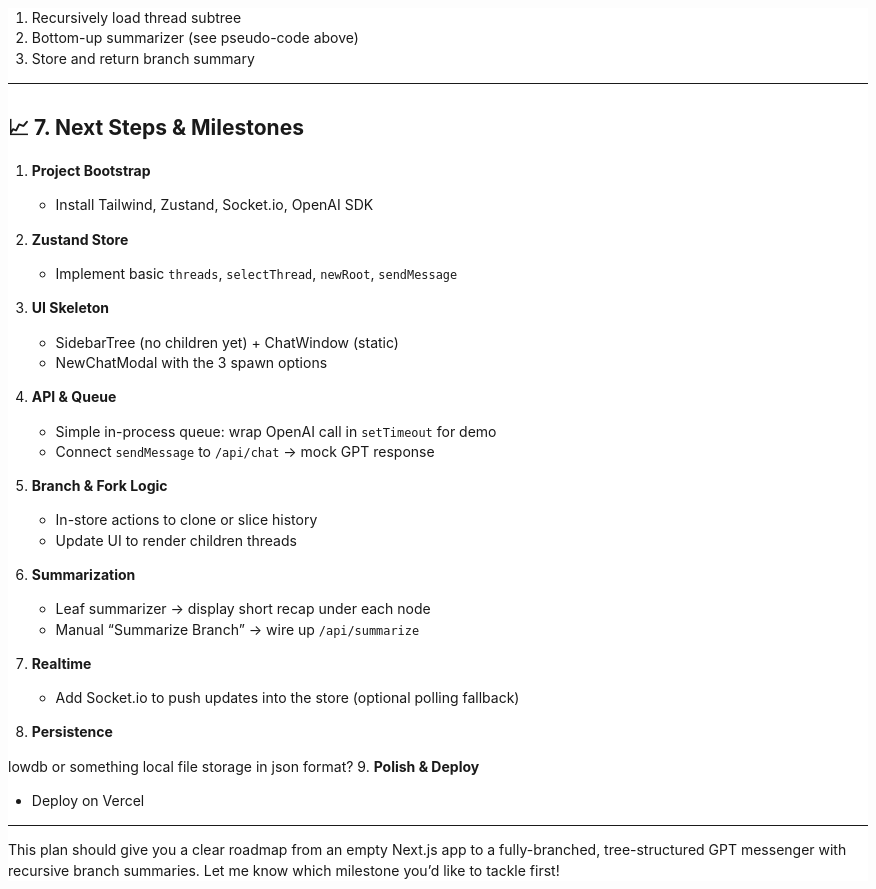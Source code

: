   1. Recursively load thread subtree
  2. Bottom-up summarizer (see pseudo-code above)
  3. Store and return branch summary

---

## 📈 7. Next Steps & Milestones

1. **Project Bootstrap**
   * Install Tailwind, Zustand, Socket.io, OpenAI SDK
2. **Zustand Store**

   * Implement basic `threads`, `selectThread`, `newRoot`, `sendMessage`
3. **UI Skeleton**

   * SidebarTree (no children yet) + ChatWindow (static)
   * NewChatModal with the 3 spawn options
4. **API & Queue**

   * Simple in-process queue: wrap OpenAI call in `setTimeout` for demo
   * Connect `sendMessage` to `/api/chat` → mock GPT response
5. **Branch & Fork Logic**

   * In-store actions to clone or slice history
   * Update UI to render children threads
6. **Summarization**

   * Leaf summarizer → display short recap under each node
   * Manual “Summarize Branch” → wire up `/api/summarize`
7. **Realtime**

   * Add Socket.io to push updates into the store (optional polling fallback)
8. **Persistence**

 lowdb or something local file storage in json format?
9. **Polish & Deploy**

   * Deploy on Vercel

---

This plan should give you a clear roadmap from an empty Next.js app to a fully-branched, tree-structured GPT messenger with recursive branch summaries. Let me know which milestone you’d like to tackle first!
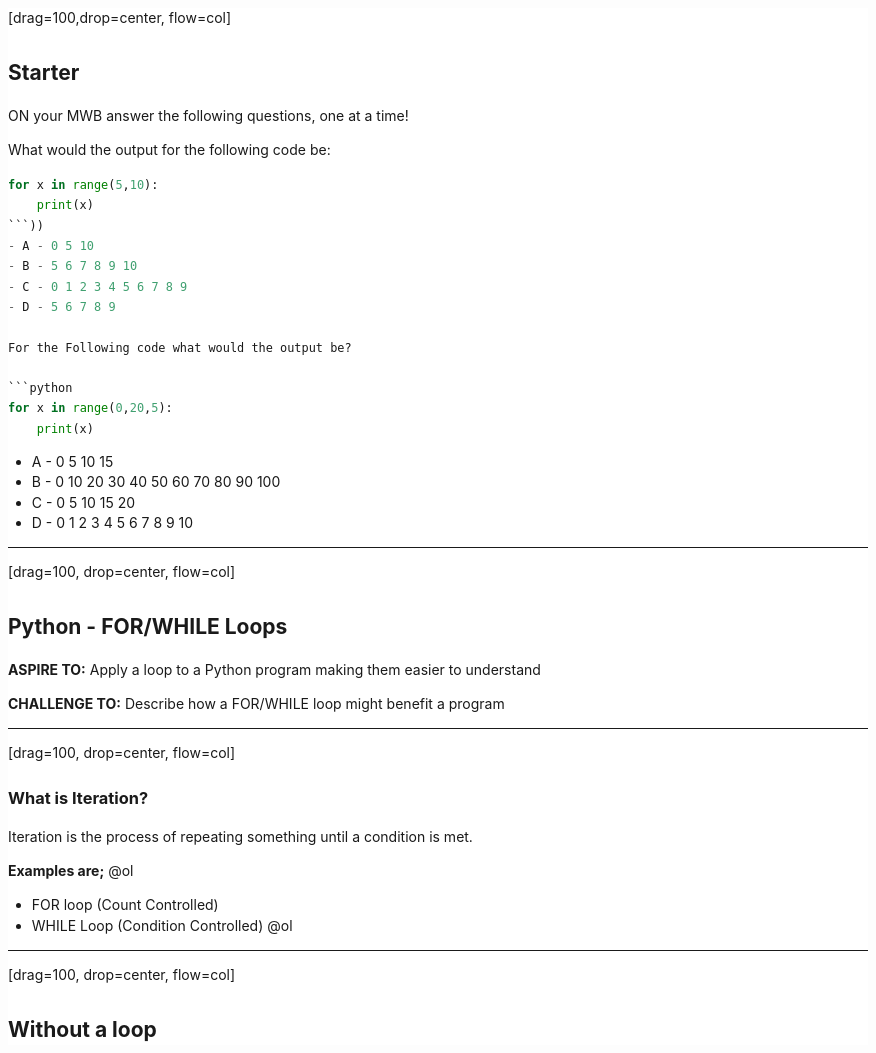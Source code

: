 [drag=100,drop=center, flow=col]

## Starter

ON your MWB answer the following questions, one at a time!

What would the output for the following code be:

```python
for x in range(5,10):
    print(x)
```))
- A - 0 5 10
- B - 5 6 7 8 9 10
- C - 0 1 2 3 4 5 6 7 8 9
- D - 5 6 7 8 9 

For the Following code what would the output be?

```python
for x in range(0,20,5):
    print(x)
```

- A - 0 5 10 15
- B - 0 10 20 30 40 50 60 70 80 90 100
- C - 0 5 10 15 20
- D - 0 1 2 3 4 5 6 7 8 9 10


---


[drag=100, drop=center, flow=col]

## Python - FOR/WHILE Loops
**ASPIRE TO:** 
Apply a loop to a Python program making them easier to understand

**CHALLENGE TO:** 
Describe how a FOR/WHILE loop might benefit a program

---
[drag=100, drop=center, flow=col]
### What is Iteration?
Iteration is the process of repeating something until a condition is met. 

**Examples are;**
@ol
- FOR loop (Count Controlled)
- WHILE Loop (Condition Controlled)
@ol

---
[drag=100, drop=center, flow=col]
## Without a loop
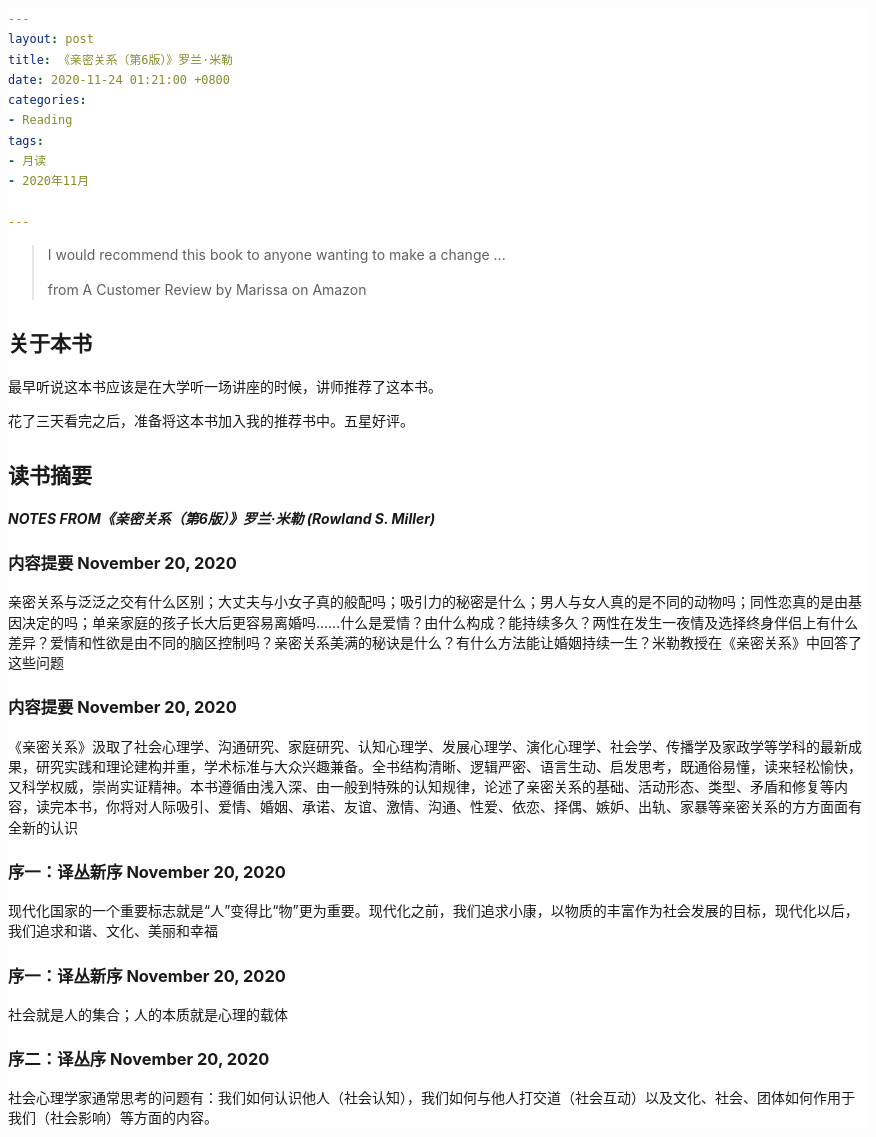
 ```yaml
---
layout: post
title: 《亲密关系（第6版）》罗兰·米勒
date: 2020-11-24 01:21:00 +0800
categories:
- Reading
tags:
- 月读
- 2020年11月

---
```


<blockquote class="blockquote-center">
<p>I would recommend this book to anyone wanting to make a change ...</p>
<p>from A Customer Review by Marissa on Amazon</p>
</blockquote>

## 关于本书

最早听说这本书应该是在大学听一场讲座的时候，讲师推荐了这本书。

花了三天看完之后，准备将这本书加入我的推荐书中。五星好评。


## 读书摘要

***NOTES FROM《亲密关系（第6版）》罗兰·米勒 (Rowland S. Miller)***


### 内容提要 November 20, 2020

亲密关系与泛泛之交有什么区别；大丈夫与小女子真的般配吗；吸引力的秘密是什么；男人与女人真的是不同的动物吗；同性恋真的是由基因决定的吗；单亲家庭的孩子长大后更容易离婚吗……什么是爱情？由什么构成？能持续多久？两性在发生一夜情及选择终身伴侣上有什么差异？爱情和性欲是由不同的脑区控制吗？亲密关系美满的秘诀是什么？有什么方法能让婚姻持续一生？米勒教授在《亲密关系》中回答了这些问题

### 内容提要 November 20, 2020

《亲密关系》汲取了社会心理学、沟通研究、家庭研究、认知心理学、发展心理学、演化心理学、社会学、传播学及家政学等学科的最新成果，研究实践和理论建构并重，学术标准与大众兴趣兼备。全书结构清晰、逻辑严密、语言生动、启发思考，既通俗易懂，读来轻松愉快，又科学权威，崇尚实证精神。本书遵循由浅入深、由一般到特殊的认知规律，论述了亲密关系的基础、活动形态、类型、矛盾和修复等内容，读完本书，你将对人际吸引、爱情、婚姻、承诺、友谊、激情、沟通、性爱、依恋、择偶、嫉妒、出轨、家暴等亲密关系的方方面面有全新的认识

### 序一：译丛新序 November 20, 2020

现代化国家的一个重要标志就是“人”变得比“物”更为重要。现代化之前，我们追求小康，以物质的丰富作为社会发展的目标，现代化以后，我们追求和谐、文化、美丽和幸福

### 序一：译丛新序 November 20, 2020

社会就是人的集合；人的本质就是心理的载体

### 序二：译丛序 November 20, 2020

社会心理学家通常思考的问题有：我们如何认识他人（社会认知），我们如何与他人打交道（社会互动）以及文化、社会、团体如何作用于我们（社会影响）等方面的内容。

------------------------------------------------------------------------

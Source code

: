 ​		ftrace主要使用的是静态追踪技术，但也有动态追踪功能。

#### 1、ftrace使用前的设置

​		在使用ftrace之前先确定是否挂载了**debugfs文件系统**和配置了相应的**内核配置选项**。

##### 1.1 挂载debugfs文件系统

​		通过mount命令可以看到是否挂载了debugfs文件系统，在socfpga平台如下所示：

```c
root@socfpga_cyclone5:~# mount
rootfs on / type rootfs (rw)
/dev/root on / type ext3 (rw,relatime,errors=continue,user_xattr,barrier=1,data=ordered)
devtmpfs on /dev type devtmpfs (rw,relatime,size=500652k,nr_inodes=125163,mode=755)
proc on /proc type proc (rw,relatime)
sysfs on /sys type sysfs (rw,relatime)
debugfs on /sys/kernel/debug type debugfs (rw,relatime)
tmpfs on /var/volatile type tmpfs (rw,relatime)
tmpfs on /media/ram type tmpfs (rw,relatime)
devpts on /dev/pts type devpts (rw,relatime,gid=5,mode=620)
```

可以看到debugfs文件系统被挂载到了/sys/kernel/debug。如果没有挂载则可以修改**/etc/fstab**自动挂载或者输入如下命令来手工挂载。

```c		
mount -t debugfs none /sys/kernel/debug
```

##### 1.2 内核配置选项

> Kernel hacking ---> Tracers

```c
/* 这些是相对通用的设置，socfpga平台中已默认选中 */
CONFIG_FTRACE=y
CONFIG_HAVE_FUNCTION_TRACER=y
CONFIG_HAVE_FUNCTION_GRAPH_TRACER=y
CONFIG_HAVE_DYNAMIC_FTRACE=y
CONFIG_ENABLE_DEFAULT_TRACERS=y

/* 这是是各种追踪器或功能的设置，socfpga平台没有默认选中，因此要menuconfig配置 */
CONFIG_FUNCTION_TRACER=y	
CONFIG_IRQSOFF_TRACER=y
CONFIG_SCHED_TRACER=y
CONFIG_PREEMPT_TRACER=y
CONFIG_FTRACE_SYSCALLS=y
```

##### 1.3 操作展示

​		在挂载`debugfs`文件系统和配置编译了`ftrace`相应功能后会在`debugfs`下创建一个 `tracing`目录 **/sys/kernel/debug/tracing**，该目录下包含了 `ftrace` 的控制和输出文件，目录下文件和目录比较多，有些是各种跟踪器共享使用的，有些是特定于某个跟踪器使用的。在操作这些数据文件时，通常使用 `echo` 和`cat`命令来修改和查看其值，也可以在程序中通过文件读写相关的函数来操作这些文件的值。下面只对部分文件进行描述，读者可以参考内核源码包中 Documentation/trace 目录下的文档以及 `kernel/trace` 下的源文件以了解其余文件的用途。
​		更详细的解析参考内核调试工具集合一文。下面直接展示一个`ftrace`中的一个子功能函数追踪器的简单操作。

------------------------------------------------------------------------

- WHAT IS NEEDED
Take the records above and return, word for word, only the lines that fall from the line with "现代化国家的一个重要标志就是" to the line with "社会心理学家通常思考的问题有", both of them included.

- RESPONSE TO THE EXERCISE
现代化国家的一个重要标志就是“人”变得比“物”更为重要。现代化之前，我们追求小康，以物质的丰富作为社会发展的目标，现代化以后，我们追求和谐、文化、美丽和幸福

### 序一：译丛新序 November 20, 2020

社会就是人的集合；人的本质就是心理的载体

### 序二：译丛序 November 20, 2020

社会心理学家通常思考的问题有：我们如何认识他人（社会认知），我们如何与他人打交道（社会互动）以及文化、社会、团体如何作用于我们（社会影响）等方面的内容。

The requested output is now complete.